Командир 3-й роты Николай Васильевич Пархоменко, уже не рассчитывал на «теплую» специальную плащ-палатку СПП с надувным матрасиком, в которой он две недели назад в одной из засад продрог до состояния сосульки. Совсем замерзнуть ему не позволила трофейная пакистанская куртка-парка с огромным карманом на половину спины. Условия выполнения боевых задач спецназом в Афганистане позволяли отклоняться от «уставной» формы одежды, а иногда даже требовали использования образцов обмундирования противника. Кроссовки или трофейные легкие ботинки-«бачата» (фирмы Batta) являлись не только особым показателем «борзости» их обладателя, но и надежно маскировали следы передвижения советских разведчиков. Вязаные шерстяные афганские носки-гетры, национальный головной убор – пакуль и шерстяная накидка дополняли и без того многообразную боевую форму, спасая разведчиков от ночного холода. Каждый народ столетиями адаптировал свою одежду, режим и характер повседневной деятельности к местным климатогеографическим условиям проживания. Этот опыт перенимали и многие из нас. Не избавлен был от этой преемственности и заместитель командира роты старший лейтенант Геннадий Удовиченко. Наряду с несменной форменной светло-песочной «прыжковой» и трофейным беретом пакистанских коммандос, видом которого он совершенно сознательно щекотал нервы «духов», зимой «боевой прикид» Геннадия дополняла национальная шерстяная накидка, которой он, как и остальные разведчики, заправски укутывался, укрываясь от холода ночью, а днем – от зорких глаз горцев.

После постановки на плацу боевой задачи рота расселась по БТРам и БМП, согласно «заранее купленным билетам», а точнее, боевому расчету: кто в люк; кто на башню, уверенно расставив ноги по обе стороны пулемета КПВТ или 30-мм пушки БМП-2; кто на крышу корпуса, облокотившись на башню боком и подложив под пятую точку подстежку от бушлата; кто ненадолго в десант, пока проезжаем относительно безопасную зону по асфальту. Мы редко залезали внутрь десантного отделения БТР или БМП, но при сильной усталости, когда чувство опасности несколько притуплялось, мы надеялись на русское авось и Господа Бога, позволяя себе «расслабуху».

Затянувшись сигаретой и помахав рукой провожающим товарищам, мы выехали из расположения родного батальона под дружеские реплики наряда по КПП. В тех шутках-прибаутках мы топили страх смерти и укрепляли до прочности булата наше боевое братство.

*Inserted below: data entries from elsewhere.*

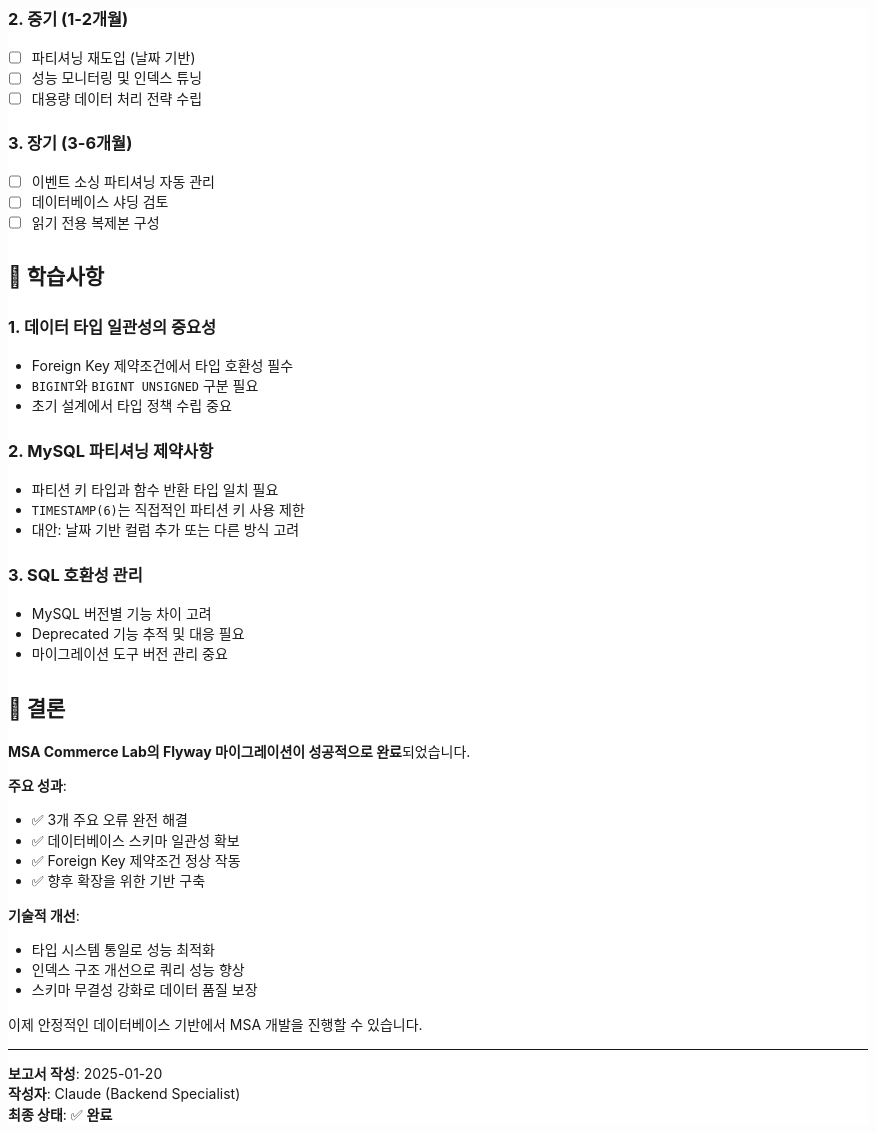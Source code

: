 ### 2. 중기 (1-2개월)
- [ ] 파티셔닝 재도입 (날짜 기반)
- [ ] 성능 모니터링 및 인덱스 튜닝
- [ ] 대용량 데이터 처리 전략 수립

### 3. 장기 (3-6개월)
- [ ] 이벤트 소싱 파티셔닝 자동 관리
- [ ] 데이터베이스 샤딩 검토
- [ ] 읽기 전용 복제본 구성

## 📝 학습사항

### 1. 데이터 타입 일관성의 중요성
- Foreign Key 제약조건에서 타입 호환성 필수
- `BIGINT`와 `BIGINT UNSIGNED` 구분 필요
- 초기 설계에서 타입 정책 수립 중요

### 2. MySQL 파티셔닝 제약사항
- 파티션 키 타입과 함수 반환 타입 일치 필요
- `TIMESTAMP(6)`는 직접적인 파티션 키 사용 제한
- 대안: 날짜 기반 컬럼 추가 또는 다른 방식 고려

### 3. SQL 호환성 관리
- MySQL 버전별 기능 차이 고려
- Deprecated 기능 추적 및 대응 필요
- 마이그레이션 도구 버전 관리 중요

## 🎉 결론

**MSA Commerce Lab의 Flyway 마이그레이션이 성공적으로 완료**되었습니다.

**주요 성과**:
- ✅ 3개 주요 오류 완전 해결
- ✅ 데이터베이스 스키마 일관성 확보  
- ✅ Foreign Key 제약조건 정상 작동
- ✅ 향후 확장을 위한 기반 구축

**기술적 개선**:
- 타입 시스템 통일로 성능 최적화
- 인덱스 구조 개선으로 쿼리 성능 향상
- 스키마 무결성 강화로 데이터 품질 보장

이제 안정적인 데이터베이스 기반에서 MSA 개발을 진행할 수 있습니다.

---
**보고서 작성**: 2025-01-20  
**작성자**: Claude (Backend Specialist)  
**최종 상태**: ✅ **완료**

В нашу смешанную колонну входило пять БТР-70Г (сбоку на башне АГС) из 3-й роты, два тягача МТ-ЛБ с буксируемыми гаубицами Д-30 артдивизиона соседней 66-й мотострелковой бригады и три БМП-2Д 1-й роты нашего отряда. Слева по борту промелькнули «Соловьиная роща» (любим мы русские везде давать свои названия) – сады цитрусовых и оливковых деревьев, аэродром «Джелалабад» и сам провинциальный центр.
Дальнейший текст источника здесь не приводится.